With New Year’s Eve just around the corner, you may be thinking about heading out for some fun with your friends. If your plans include drinking, though, you must be careful not to drive. After all, Wisconsin has some tough penalties for operating a vehicle while intoxicated.

If you drive drunk, you are apt to find yourself in handcuffs. While never driving after you have been drinking is a way to avoid legal trouble, you should also understand how OWI arrests typically occur. 

Roadside stops 

Law enforcement personnel must enforce traffic laws. As such, if they suspect a driver is not following certain provisions, they may stop the vehicle to either confirm or dispel their suspicions. Before doing so, they must have reasonable suspicion that you are violating the law. Reasonable suspicion does not have to be much. Officers also do not need to suspect that you are driving drunk.
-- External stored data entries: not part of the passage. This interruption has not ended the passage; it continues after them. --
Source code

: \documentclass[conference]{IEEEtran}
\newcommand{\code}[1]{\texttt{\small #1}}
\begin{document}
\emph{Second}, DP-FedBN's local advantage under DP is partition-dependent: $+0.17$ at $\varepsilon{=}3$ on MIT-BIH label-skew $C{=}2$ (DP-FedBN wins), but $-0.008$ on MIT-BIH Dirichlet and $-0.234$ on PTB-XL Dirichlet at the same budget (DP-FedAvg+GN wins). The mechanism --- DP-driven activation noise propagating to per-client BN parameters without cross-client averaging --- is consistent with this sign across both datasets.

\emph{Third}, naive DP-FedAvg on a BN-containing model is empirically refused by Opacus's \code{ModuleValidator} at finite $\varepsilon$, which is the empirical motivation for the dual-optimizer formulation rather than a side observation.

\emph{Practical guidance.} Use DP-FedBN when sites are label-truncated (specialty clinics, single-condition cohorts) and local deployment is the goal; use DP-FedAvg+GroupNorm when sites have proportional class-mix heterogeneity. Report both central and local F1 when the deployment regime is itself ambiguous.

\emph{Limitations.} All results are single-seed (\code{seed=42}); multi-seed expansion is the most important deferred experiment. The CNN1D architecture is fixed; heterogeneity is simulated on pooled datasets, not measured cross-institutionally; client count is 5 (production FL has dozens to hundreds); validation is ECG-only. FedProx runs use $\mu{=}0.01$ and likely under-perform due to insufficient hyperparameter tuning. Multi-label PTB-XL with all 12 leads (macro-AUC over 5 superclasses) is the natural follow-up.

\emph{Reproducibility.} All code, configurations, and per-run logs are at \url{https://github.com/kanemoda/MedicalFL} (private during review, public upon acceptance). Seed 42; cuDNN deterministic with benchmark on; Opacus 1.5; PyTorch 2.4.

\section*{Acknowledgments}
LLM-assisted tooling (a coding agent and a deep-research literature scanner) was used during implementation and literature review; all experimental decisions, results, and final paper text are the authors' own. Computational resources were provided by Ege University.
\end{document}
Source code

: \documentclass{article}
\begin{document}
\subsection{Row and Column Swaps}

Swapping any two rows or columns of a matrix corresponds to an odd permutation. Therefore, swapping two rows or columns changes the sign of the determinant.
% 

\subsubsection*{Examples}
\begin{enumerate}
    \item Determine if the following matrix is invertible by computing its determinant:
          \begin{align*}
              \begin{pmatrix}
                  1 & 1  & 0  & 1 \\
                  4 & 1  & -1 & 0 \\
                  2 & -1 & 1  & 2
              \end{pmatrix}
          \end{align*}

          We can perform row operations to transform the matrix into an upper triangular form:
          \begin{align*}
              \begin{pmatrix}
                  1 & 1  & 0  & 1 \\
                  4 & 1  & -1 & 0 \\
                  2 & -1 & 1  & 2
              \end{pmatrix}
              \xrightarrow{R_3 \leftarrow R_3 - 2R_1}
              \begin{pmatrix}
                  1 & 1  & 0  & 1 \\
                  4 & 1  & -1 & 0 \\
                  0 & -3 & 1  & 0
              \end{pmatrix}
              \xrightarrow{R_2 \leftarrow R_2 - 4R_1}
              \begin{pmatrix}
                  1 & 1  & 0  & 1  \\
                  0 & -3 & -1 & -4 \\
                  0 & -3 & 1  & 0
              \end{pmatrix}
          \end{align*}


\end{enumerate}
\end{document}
Even a broken taillight or missed signal are probably sufficient.

Observed conduct 

In Wisconsin, you do not have to be driving to face arrest for an OWI offense. On the contrary, state statutes contemplate that operating a motor vehicle involves any conduct that shows control over the vehicle. If, for example, you start your car and sleep in the driver’s seat, you have probably met the elements of an OWI. Accordingly, if officers observe this type of conduct, you may need to aggressively defend yourself against OWI charges. 

Sobriety checkpoints 

If you frequently travel outside the Badger State, you may eventually see a sobriety checkpoint. Police use this enforcement tool to check the sobriety of all drivers passing a certain stretch of roadway. Sobriety checkpoints are not legal in Wisconsin, as a state statute expressly prohibits them. Therefore, officers should not arrest you for an OWI at a sobriety checkpoint.

To avoid the legal consequences of an OWI, you should not drink and drive on New Year’s Eve or any other time. Nonetheless, by understanding how OWI arrests usually happen, you can better plan for staying out of jail.